Gliff by Ali Smith is, by design, a murky dystopian in both vibes and clarity — at least at the outset. This is in no small part because it focuses on a family that lives on the fringes of society, specifically two young siblings: Bri (the elder, first-person narrator) and Rose. That they are outsiders is only compounded by their youth, not to mention the way their mother shielded them from the bonds of an increasingly restrictive world. When the siblings are separated from their mother, they are on their own and we are on that journey with them. So their ignorance is our ignorance. And much of Gliff’s narrative elegance is in the way Bri and Rose traverse these dangerous outskirts with perspectives that make clear not only what is lacking from their knowledge of the surrounding world, but also and perhaps most importantly, what’s been instilled.

And amid all that they are introduced to a horse they name Gliff. And what does that mean when we name a thing?

Bri and Rose are the Unverifiable, those who live outside the realm of an authority obsessed with data and classification, making it that much easier to ensure the surfs support the ruling class. Gliff is clearly concerned about our data-driven obsessions and how they may be used to label, categorize, dehumanize and restrict. The irony is that the very words we use to label, name and classify change over time and through various domineering languages. And Smith toys with this idea over and over again, exploiting both its power and impotence.

This is a book that loves words. It’s chapter breaks are riddled with plays on words and echoes of titles you will be familiar with. And this playfulness is what separates Gliff from nearly every other dystopian novel that I’ve read. It’s more curious when you think it’s going to be preachy (there’s no need for preaching since the evils are so fundamental).

In the first half of the book, the more sinister elements Bri and Rose are avoid are gelatinous, less defined and less understood — especially to them. In the second half, however, the architecture and design of this surveillance state comes further into form and in all sharp angles. You will recall the harshness of Orwell’s 1984 and narcotic numbing of Huxley’s Brave New World.

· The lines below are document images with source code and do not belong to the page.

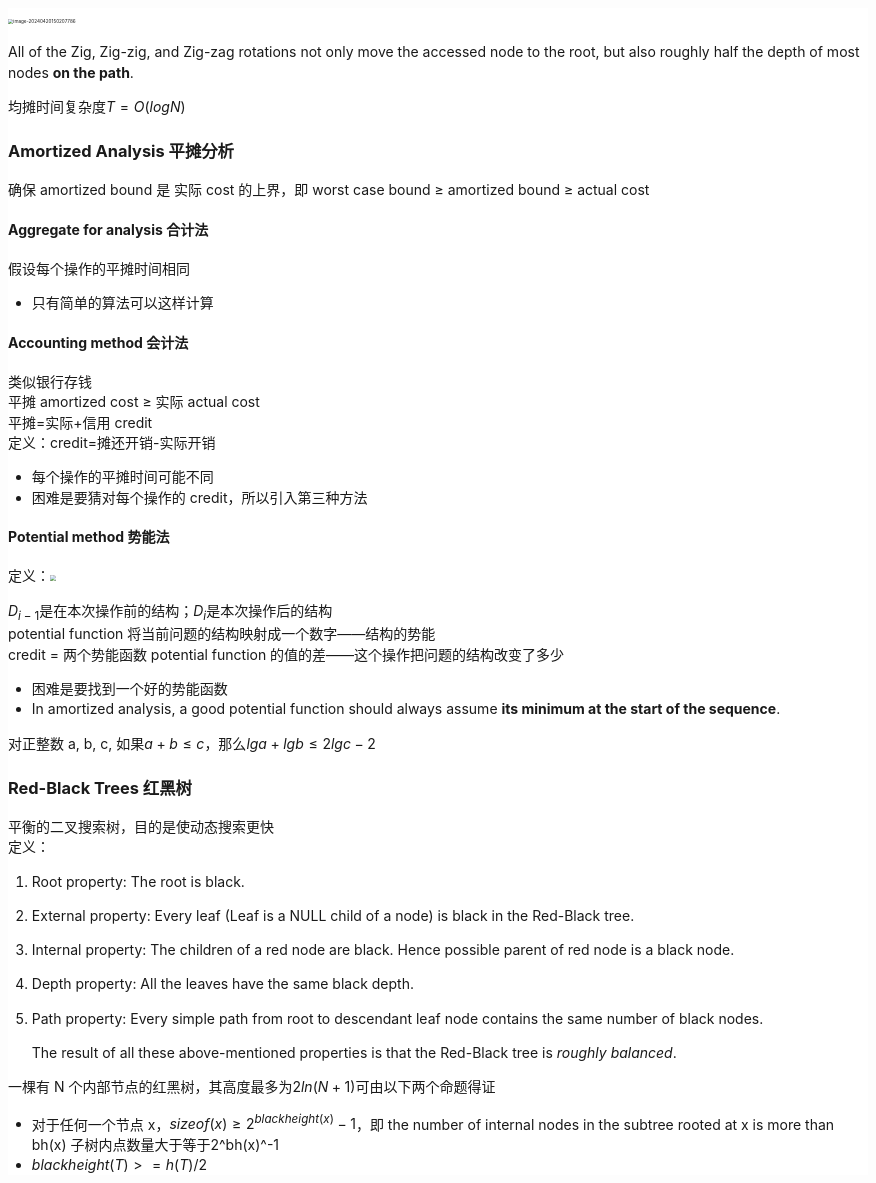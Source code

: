 <img src="./assets/image-20240420150207786.png" alt="image-20240420150207786" style="zoom: 33%;" />

All of the Zig, Zig-zig, and Zig-zag rotations not only move the accessed node to the root, but also roughly half the depth of most nodes **on the path**.

均摊时间复杂度$T=O(logN)$

### Amortized Analysis 平摊分析

确保 amortized bound 是 实际 cost 的上界，即
	worst case bound ≥ amortized bound ≥ actual cost

#### Aggregate for analysis 合计法
假设每个操作的平摊时间相同

- 只有简单的算法可以这样计算
#### Accounting method 会计法
类似银行存钱<br />平摊 amortized cost ≥ 实际 actual cost<br />平摊=实际+信用 credit<br />定义：credit=摊还开销-实际开销

- 每个操作的平摊时间可能不同
- 困难是要猜对每个操作的 credit，所以引入第三种方法
#### Potential method 势能法
定义：<img src="./assets/ads_1.png" style="zoom:40%;" />

$D_{i-1}$是在本次操作前的结构；$D_i$是本次操作后的结构<br />potential function 将当前问题的结构映射成一个数字——结构的势能<br />credit = 两个势能函数 potential function 的值的差——这个操作把问题的结构改变了多少

- 困难是要找到一个好的势能函数
- In amortized analysis, a good potential function should always assume **its minimum at the start of the sequence**.

对正整数 a, b, c, 如果$a+b≤c$，那么$lga+lgb≤2lgc-2$ 

### Red-Black Trees 红黑树
平衡的二叉搜索树，目的是使动态搜索更快<br />定义：

1. Root property: The root is black.

2. External property: Every leaf (Leaf is a NULL child of a node) is black in the Red-Black tree.

3. Internal property: The children of a red node are black. Hence possible parent of red node is a black node.

4. Depth property: All the leaves have the same black depth.

5. Path property: Every simple path from root to descendant leaf node contains the same number of black nodes. 

   The result of all these above-mentioned properties is that the Red-Black tree is _roughly balanced_.

一棵有 N 个内部节点的红黑树，其高度最多为$2ln(N+1)$可由以下两个命题得证

- 对于任何一个节点 x，$sizeof(x)≥2^{blackheight(x)}-1$，即 the number of internal nodes in the subtree rooted at x is more than bh(x) 子树内点数量大于等于2^bh(x)^-1
-  $blackheight(T)>=h(T)/2$

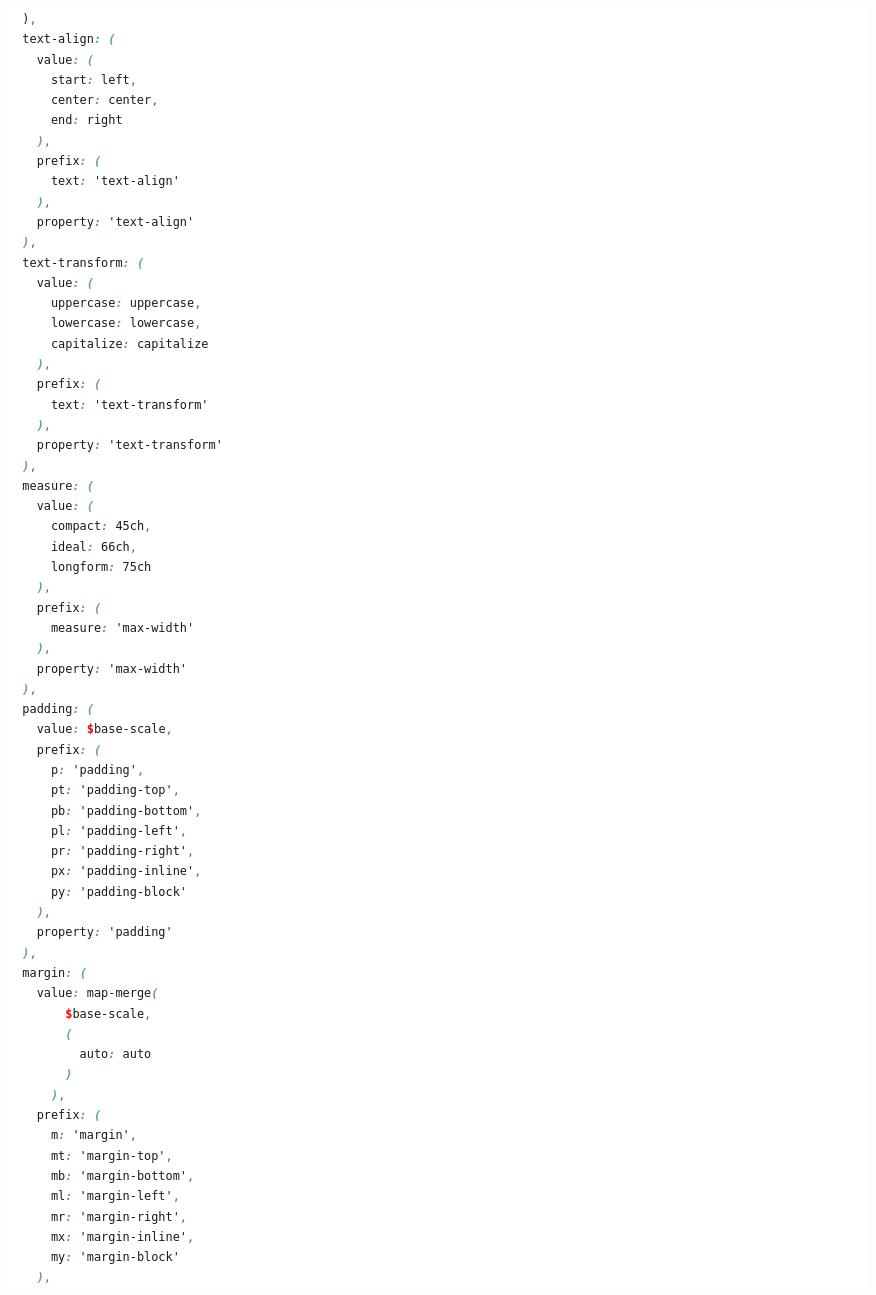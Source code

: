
 ```scss
  ),
  text-align: (
    value: (
      start: left,
      center: center,
      end: right
    ),
    prefix: (
      text: 'text-align'
    ),
    property: 'text-align'
  ),
  text-transform: (
    value: (
      uppercase: uppercase,
      lowercase: lowercase,
      capitalize: capitalize
    ),
    prefix: (
      text: 'text-transform'
    ),
    property: 'text-transform'
  ),
  measure: (
    value: (
      compact: 45ch,
      ideal: 66ch,
      longform: 75ch
    ),
    prefix: (
      measure: 'max-width'
    ),
    property: 'max-width'
  ),
  padding: (
    value: $base-scale,
    prefix: (
      p: 'padding',
      pt: 'padding-top',
      pb: 'padding-bottom',
      pl: 'padding-left',
      pr: 'padding-right',
      px: 'padding-inline',
      py: 'padding-block'
    ),
    property: 'padding'
  ),
  margin: (
    value: map-merge(
        $base-scale,
        (
          auto: auto
        )
      ),
    prefix: (
      m: 'margin',
      mt: 'margin-top',
      mb: 'margin-bottom',
      ml: 'margin-left',
      mr: 'margin-right',
      mx: 'margin-inline',
      my: 'margin-block'
    ),
```
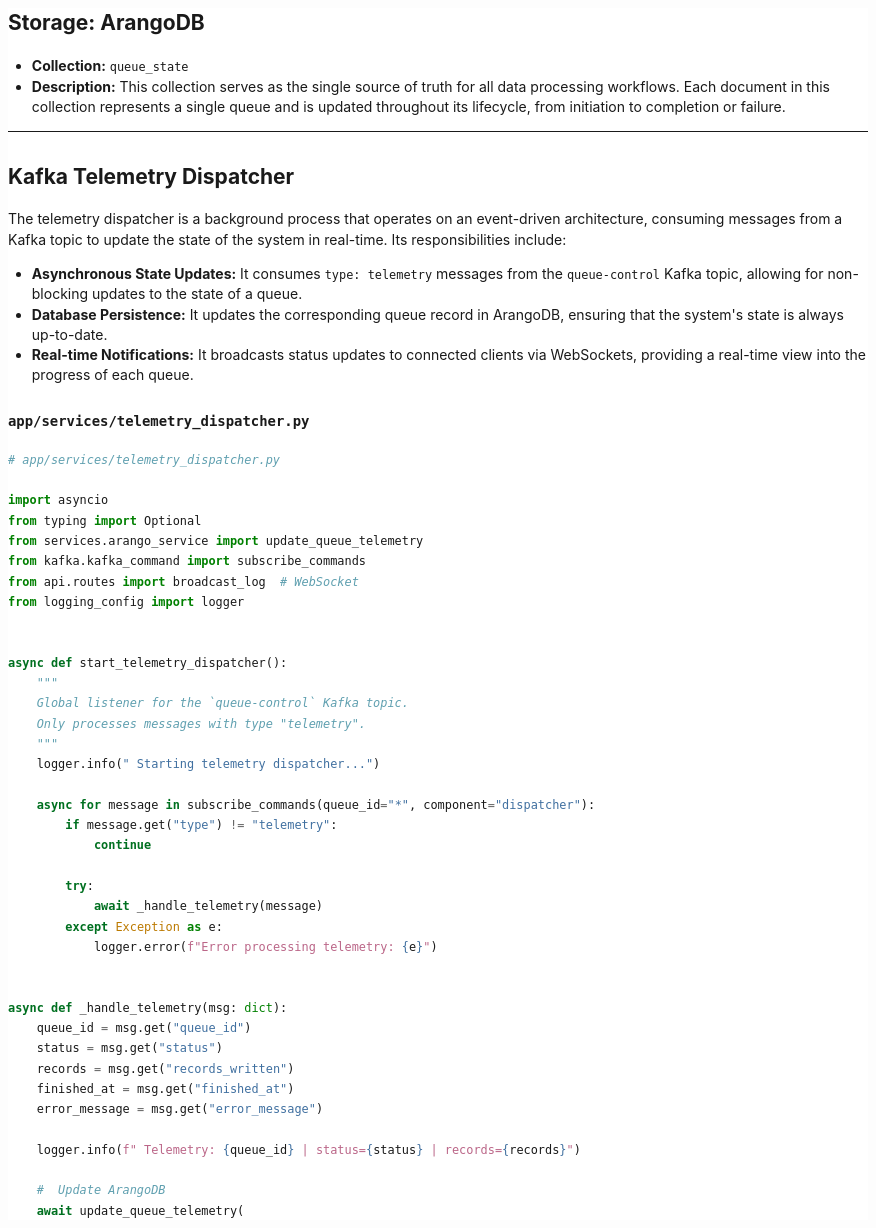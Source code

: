 
##  Storage: ArangoDB

*   **Collection:** `queue_state`
*   **Description:** This collection serves as the single source of truth for all data processing workflows. Each document in this collection represents a single queue and is updated throughout its lifecycle, from initiation to completion or failure.

---

##  Kafka Telemetry Dispatcher

The telemetry dispatcher is a background process that operates on an event-driven architecture, consuming messages from a Kafka topic to update the state of the system in real-time. Its responsibilities include:

*   **Asynchronous State Updates:** It consumes `type: telemetry` messages from the `queue-control` Kafka topic, allowing for non-blocking updates to the state of a queue.
*   **Database Persistence:** It updates the corresponding queue record in ArangoDB, ensuring that the system's state is always up-to-date.
*   **Real-time Notifications:** It broadcasts status updates to connected clients via WebSockets, providing a real-time view into the progress of each queue.

### `app/services/telemetry_dispatcher.py`

```python
# app/services/telemetry_dispatcher.py

import asyncio
from typing import Optional
from services.arango_service import update_queue_telemetry
from kafka.kafka_command import subscribe_commands
from api.routes import broadcast_log  # WebSocket
from logging_config import logger


async def start_telemetry_dispatcher():
    """
    Global listener for the `queue-control` Kafka topic.
    Only processes messages with type "telemetry".
    """
    logger.info(" Starting telemetry dispatcher...")

    async for message in subscribe_commands(queue_id="*", component="dispatcher"):
        if message.get("type") != "telemetry":
            continue

        try:
            await _handle_telemetry(message)
        except Exception as e:
            logger.error(f"Error processing telemetry: {e}")


async def _handle_telemetry(msg: dict):
    queue_id = msg.get("queue_id")
    status = msg.get("status")
    records = msg.get("records_written")
    finished_at = msg.get("finished_at")
    error_message = msg.get("error_message")

    logger.info(f" Telemetry: {queue_id} | status={status} | records={records}")

    #  Update ArangoDB
    await update_queue_telemetry(
```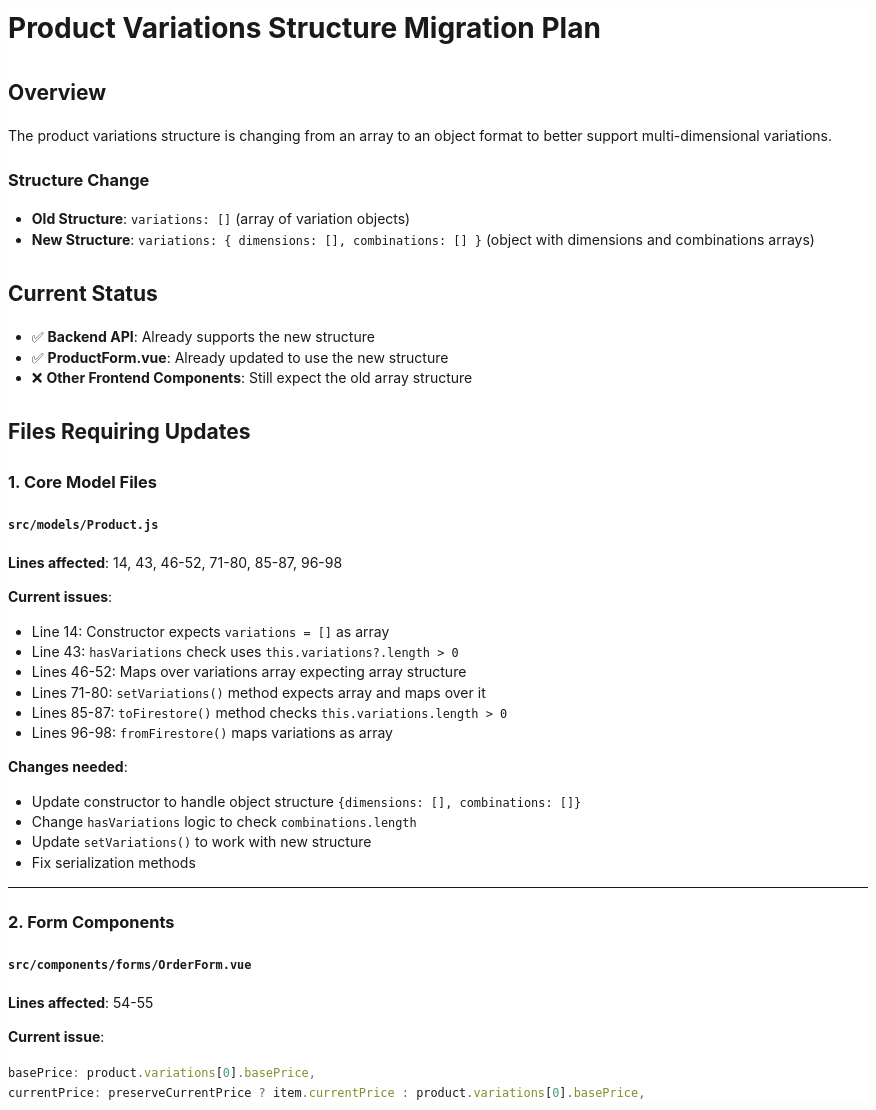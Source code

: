 # Product Variations Structure Migration Plan

## Overview
The product variations structure is changing from an array to an object format to better support multi-dimensional variations.

### Structure Change
- **Old Structure**: `variations: []` (array of variation objects)
- **New Structure**: `variations: { dimensions: [], combinations: [] }` (object with dimensions and combinations arrays)

## Current Status
- ✅ **Backend API**: Already supports the new structure
- ✅ **ProductForm.vue**: Already updated to use the new structure
- ❌ **Other Frontend Components**: Still expect the old array structure

## Files Requiring Updates

### 1. Core Model Files

#### `src/models/Product.js`
**Lines affected**: 14, 43, 46-52, 71-80, 85-87, 96-98

**Current issues**:
- Line 14: Constructor expects `variations = []` as array
- Line 43: `hasVariations` check uses `this.variations?.length > 0`
- Lines 46-52: Maps over variations array expecting array structure
- Lines 71-80: `setVariations()` method expects array and maps over it
- Lines 85-87: `toFirestore()` method checks `this.variations.length > 0`
- Lines 96-98: `fromFirestore()` maps variations as array

**Changes needed**:
- Update constructor to handle object structure `{dimensions: [], combinations: []}`
- Change `hasVariations` logic to check `combinations.length`
- Update `setVariations()` to work with new structure
- Fix serialization methods

---

### 2. Form Components

#### `src/components/forms/OrderForm.vue`
**Lines affected**: 54-55

**Current issue**:
```javascript
basePrice: product.variations[0].basePrice,
currentPrice: preserveCurrentPrice ? item.currentPrice : product.variations[0].basePrice,
```
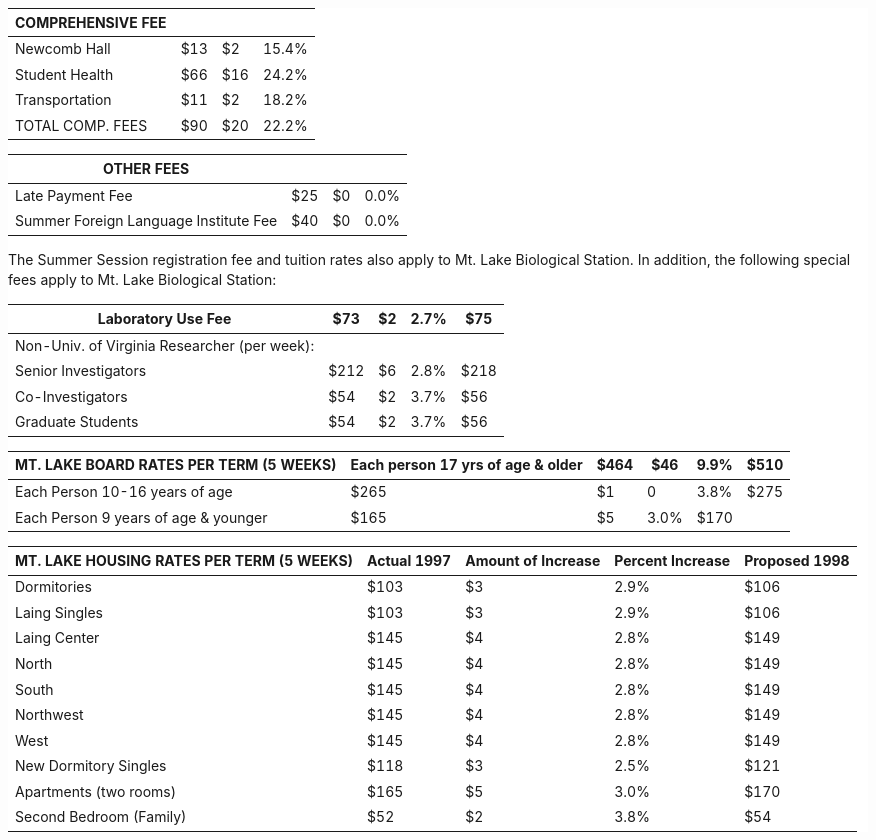 | COMPREHENSIVE FEE |                   |                  |                |
|-------------------|-------------------|------------------|----------------|
| Newcomb Hall | $13 | $2 | 15.4% | $15 |
| Student Health | $66 | $16 | 24.2% | $82 |
| Transportation | $11 | $2 | 18.2% | $13 |
| TOTAL COMP. FEES | $90 | $20 | 22.2% | $110 |

| OTHER FEES |                   |                  |                |
|-------------|-------------------|------------------|----------------|
| Late Payment Fee | $25 | $0 | 0.0% | $25 |
| Summer Foreign Language Institute Fee | $40 | $0 | 0.0% | $40 |

The Summer Session registration fee and tuition rates also apply to Mt. Lake Biological Station. In addition, the following special fees apply to Mt. Lake Biological Station:

| Laboratory Use Fee | $73 | $2 | 2.7% | $75 |
|--------------------|----|---|----|----|
| Non-Univ. of Virginia Researcher (per week): | | | | |
| Senior Investigators | $212 | $6 | 2.8% | $218 |
| Co-Investigators | $54 | $2 | 3.7% | $56 |
| Graduate Students | $54 | $2 | 3.7% | $56 |

| MT. LAKE BOARD RATES PER TERM (5 WEEKS) | Each person 17 yrs of age & older | $464 | $46 | 9.9% | $510 |
|------------------------------------------|-----------------------------------|-----|----|----|-----|
| Each Person 10-16 years of age          | $265 | $1 | 0 | 3.8% | $275 |
| Each Person 9 years of age & younger    | $165 | $5 | 3.0% | $170 |

| MT. LAKE HOUSING RATES PER TERM (5 WEEKS) | Actual 1997 | Amount of Increase | Percent Increase | Proposed 1998 |
|---------------------------------------------|-------------|-------------------|------------------|----------------|
| Dormitories | $103 | $3 | 2.9% | $106 |
| Laing Singles | $103 | $3 | 2.9% | $106 |
| Laing Center | $145 | $4 | 2.8% | $149 |
| North | $145 | $4 | 2.8% | $149 |
| South | $145 | $4 | 2.8% | $149 |
| Northwest | $145 | $4 | 2.8% | $149 |
| West | $145 | $4 | 2.8% | $149 |
| New Dormitory Singles | $118 | $3 | 2.5% | $121 |
| Apartments (two rooms) | $165 | $5 | 3.0% | $170 |
| Second Bedroom (Family) | $52 | $2 | 3.8% | $54 |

But Gliff, the first in an intended duology, maintains a playfulness and a spirit that also reminds me of Station Eleven. The story is light on plot and often feels like something between a dream and a nightmare with a child’s lightness in spirit under truly bleak circumstances. The words we utilize to tell such stories may change and are constantly redefined, but together they build something more essential, longer lasting and forever inspirational.